Australian filmmaker Daniel Agdag is also a talented sculptor who preferences a decidedly minimalist material palette. Based in Melbourne, the artist builds whimsical flying machines with nothing but cardboard and glue — and they “only” take a month or two to make.
Inspired by the metaphor of flight as a means of escape, Agdag painstakingly glues pieces of cardboard together to create sculptures of an essence that Leonardo da Vinci might have embraced.
Eschewing modern equipment such as CNC routers or 3D printers that are all the rage in the art and design world, Agdag carves his pieces using nothing more than a scalpel.
“The work examines the over-engineering of simple tasks with intricate technologies, and subtly hints at the modern culture of persistent surveillance and abject disregard for preservation of beautiful histories,” writes MARS Gallery, where Agdag’s suite of six flying machines called The Principles of Aerodynamics is currently on view.
The artist describes his process as “sketching with cardboard” since he works completely unaided by any kind of blueprint or digital tools.
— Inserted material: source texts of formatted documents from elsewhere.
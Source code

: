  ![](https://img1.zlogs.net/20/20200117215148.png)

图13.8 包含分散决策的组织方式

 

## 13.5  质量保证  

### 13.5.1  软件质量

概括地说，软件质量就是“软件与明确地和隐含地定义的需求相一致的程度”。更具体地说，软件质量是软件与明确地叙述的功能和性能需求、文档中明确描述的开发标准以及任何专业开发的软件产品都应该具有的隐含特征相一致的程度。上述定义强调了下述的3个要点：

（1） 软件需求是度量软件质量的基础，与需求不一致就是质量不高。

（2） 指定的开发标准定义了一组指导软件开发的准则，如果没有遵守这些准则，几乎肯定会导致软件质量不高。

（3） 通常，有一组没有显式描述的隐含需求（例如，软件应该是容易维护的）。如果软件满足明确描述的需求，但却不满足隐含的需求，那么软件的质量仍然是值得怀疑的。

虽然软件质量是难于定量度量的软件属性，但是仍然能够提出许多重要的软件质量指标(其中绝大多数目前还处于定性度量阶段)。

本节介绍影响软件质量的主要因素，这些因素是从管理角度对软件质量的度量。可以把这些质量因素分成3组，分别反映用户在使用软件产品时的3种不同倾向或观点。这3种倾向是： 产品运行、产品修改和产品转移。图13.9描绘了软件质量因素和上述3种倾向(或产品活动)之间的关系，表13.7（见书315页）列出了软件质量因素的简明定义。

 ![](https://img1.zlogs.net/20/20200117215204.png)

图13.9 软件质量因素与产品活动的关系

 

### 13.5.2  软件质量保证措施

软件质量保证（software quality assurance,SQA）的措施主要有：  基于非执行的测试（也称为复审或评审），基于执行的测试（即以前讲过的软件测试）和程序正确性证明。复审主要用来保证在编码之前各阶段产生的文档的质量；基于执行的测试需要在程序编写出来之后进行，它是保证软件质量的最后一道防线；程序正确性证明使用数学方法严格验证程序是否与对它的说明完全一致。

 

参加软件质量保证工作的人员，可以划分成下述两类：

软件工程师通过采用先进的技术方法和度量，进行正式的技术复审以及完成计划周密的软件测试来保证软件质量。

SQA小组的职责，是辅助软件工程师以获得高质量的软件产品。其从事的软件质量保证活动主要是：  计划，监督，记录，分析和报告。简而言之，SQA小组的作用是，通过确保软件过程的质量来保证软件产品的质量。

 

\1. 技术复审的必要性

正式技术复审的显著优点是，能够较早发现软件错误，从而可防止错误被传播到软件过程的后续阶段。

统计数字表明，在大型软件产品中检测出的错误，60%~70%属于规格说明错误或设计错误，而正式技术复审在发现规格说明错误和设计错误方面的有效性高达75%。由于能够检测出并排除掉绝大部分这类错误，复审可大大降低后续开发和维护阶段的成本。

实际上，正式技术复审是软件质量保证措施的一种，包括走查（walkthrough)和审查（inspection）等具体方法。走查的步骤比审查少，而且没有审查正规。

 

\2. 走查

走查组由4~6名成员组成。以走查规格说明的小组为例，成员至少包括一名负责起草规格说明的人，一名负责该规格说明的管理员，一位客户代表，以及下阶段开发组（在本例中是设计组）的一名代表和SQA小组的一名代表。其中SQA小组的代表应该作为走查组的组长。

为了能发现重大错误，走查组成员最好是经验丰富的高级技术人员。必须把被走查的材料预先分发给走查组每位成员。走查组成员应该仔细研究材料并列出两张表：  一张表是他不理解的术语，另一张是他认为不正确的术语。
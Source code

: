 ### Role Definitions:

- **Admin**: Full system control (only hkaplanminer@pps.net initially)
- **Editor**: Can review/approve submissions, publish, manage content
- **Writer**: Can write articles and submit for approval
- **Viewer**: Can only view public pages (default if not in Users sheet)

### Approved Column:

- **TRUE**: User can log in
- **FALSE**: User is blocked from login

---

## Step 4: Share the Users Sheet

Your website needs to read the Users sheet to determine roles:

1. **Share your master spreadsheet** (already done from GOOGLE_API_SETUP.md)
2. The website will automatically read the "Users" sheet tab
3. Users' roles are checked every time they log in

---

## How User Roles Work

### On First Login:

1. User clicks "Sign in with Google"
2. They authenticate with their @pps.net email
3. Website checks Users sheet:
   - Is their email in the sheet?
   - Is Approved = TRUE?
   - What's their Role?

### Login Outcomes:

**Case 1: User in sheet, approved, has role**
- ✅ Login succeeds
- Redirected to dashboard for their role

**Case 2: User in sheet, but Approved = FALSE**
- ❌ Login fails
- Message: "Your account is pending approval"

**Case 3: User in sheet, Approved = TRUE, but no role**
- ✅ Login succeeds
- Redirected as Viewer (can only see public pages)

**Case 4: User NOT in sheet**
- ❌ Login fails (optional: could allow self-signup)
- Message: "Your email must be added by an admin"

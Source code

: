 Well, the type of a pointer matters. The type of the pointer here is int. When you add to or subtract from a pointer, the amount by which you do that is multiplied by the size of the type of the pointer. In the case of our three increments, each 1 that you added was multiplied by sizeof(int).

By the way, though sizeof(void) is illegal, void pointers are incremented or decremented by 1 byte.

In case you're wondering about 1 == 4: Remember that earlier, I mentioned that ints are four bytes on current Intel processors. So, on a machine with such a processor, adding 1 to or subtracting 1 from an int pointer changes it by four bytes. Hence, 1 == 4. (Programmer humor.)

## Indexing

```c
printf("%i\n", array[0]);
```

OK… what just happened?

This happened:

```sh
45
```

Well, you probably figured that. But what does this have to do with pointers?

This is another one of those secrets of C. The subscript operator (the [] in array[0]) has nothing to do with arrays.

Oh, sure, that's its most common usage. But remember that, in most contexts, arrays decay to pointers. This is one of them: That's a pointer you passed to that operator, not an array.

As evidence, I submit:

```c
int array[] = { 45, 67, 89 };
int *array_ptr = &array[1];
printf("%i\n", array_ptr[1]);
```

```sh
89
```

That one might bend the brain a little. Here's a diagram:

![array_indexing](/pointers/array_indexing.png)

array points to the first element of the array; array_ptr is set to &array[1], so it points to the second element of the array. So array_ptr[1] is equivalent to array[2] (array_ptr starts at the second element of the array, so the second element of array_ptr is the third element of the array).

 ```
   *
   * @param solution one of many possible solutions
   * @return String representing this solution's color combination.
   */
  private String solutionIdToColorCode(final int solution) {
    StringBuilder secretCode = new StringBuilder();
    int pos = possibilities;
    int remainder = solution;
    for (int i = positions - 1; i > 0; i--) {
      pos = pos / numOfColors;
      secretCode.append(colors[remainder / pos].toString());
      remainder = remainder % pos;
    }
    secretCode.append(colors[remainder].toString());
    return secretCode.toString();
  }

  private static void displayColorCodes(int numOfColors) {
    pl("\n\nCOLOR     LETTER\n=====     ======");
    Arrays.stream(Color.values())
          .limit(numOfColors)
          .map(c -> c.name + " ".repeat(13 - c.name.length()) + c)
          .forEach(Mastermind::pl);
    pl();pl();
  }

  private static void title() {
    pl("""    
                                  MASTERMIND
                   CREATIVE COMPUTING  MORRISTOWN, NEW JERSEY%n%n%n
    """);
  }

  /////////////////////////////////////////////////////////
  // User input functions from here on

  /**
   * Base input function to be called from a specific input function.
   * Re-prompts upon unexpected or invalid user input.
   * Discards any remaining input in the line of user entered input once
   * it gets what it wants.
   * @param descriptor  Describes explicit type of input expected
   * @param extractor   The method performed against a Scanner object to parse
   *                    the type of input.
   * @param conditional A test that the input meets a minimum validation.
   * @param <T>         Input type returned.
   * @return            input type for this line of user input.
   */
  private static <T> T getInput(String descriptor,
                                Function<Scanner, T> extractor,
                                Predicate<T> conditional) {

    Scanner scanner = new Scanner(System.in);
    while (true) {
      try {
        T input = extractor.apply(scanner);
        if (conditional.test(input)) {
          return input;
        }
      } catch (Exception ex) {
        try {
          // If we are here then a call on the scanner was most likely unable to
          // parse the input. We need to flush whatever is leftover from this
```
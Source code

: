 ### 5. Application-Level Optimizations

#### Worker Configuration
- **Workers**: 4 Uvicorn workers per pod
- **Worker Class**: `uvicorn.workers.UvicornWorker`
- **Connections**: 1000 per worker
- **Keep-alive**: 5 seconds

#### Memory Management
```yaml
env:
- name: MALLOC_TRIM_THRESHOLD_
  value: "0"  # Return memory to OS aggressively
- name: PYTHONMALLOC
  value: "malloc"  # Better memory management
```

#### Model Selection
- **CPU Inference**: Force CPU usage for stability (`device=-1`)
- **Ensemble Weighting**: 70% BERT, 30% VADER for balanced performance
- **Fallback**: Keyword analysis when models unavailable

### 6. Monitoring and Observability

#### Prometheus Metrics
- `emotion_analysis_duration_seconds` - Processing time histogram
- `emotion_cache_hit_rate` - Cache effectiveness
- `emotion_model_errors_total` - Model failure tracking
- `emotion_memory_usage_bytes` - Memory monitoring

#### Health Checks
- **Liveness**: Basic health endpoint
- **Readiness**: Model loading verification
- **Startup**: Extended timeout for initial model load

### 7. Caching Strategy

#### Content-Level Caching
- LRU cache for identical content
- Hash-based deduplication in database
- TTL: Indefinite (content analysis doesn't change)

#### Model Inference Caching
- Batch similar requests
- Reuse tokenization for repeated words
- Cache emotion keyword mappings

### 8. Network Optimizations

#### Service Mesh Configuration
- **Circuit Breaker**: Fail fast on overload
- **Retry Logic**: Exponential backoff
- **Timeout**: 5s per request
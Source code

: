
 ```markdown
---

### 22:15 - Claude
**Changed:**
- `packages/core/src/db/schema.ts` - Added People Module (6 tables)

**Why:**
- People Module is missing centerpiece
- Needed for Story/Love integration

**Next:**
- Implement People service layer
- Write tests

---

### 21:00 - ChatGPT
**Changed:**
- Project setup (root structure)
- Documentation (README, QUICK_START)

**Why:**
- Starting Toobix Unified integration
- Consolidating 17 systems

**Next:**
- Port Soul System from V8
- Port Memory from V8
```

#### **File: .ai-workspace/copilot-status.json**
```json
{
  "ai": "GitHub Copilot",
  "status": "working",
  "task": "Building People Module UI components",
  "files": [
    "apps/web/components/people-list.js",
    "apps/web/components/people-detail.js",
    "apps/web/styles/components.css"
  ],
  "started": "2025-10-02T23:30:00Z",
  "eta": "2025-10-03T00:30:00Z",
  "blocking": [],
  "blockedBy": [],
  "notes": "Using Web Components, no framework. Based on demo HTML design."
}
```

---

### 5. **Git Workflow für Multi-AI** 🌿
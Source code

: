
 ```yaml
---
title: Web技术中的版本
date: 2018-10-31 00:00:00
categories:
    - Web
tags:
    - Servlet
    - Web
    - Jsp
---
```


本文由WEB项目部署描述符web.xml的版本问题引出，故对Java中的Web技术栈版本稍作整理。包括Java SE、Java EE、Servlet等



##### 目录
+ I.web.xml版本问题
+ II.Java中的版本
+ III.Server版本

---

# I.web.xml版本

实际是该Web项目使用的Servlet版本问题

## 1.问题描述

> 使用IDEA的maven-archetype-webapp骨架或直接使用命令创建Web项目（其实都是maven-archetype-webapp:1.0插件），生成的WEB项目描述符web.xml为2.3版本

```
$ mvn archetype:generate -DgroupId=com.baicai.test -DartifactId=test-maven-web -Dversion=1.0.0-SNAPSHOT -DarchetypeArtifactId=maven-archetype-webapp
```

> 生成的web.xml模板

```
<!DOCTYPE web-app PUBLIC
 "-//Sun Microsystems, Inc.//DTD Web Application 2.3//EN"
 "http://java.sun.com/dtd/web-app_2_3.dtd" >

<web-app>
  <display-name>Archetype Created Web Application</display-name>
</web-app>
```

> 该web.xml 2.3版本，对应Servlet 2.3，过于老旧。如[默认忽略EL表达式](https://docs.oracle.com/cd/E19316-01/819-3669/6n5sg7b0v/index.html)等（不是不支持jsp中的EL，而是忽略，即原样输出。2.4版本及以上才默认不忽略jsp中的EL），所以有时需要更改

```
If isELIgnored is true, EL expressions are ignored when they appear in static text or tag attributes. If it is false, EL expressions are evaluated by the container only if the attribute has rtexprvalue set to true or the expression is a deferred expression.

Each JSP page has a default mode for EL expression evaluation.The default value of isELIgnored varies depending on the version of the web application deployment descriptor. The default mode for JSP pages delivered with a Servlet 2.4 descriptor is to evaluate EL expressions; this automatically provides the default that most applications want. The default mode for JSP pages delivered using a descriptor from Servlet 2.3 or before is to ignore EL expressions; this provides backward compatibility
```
“There’s actually a running theme to it all,” Agdag tells the Sydney Morning Herald.
“They all have little suitcases – to sum it up, these are all my attempts to escape and all the suitcases represent my baggage and all of these devices will hopefully take flight with that baggage aboard.”
You can catch a glimpse of Agdag’s work at the MARS gallery on James Street in Melbourne until the end of August, 2014.